# [AIM OF THE EXERCISE]
Every line of the entries below that includes "MCMC" belongs in the answer, copied as written.

# [SUPPLIED RECORDS]
----
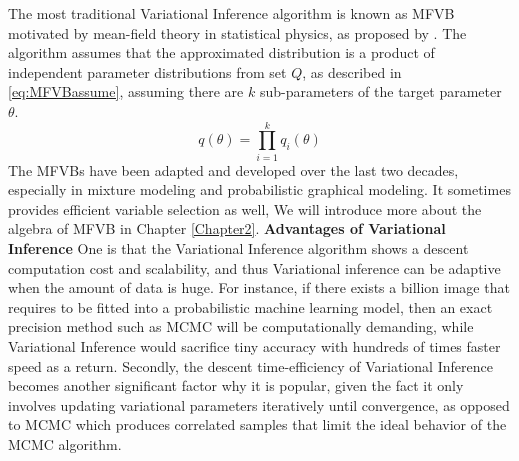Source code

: The most traditional Variational Inference algorithm is known as MFVB motivated by mean-field theory in statistical physics, as proposed by 
\cite{parisi1988statistical}. The algorithm assumes that the approximated distribution is
a product of independent parameter distributions from set $Q$, as described in \autoref{eq:MFVBassume}, assuming there are $k$ sub-parameters of the target parameter $\theta$.
\begin{equation}
	\label{eq:MFVBassume}
	q(\theta) = \prod_{i=1}^{k} q_i(\theta)
\end{equation}
The MFVBs have been adapted and developed over the last two decades, especially in mixture modeling and probabilistic graphical modeling. It sometimes provides efficient variable selection as well, We will introduce more about the algebra of MFVB in Chapter \ref{Chapter2}. 
\textbf{Advantages of Variational Inference}
One is that the Variational Inference algorithm shows a descent computation cost and scalability, and thus Variational inference can be adaptive when the amount of data is huge. For instance, if there exists a billion image that requires to be fitted into a probabilistic machine learning model, then an exact precision method such as MCMC will be computationally demanding, while Variational Inference would sacrifice tiny accuracy with hundreds of times faster speed as a return.
Secondly, the descent time-efficiency of Variational Inference becomes another significant factor why it is popular, given the fact it only involves updating variational parameters iteratively until convergence, as opposed to MCMC which produces correlated samples that limit the ideal behavior of the MCMC algorithm.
----
# [EXERCISE OUTPUT]
One is that the Variational Inference algorithm shows a descent computation cost and scalability, and thus Variational inference can be adaptive when the amount of data is huge. For instance, if there exists a billion image that requires to be fitted into a probabilistic machine learning model, then an exact precision method such as MCMC will be computationally demanding, while Variational Inference would sacrifice tiny accuracy with hundreds of times faster speed as a return.
Secondly, the descent time-efficiency of Variational Inference becomes another significant factor why it is popular, given the fact it only involves updating variational parameters iteratively until convergence, as opposed to MCMC which produces correlated samples that limit the ideal behavior of the MCMC algorithm.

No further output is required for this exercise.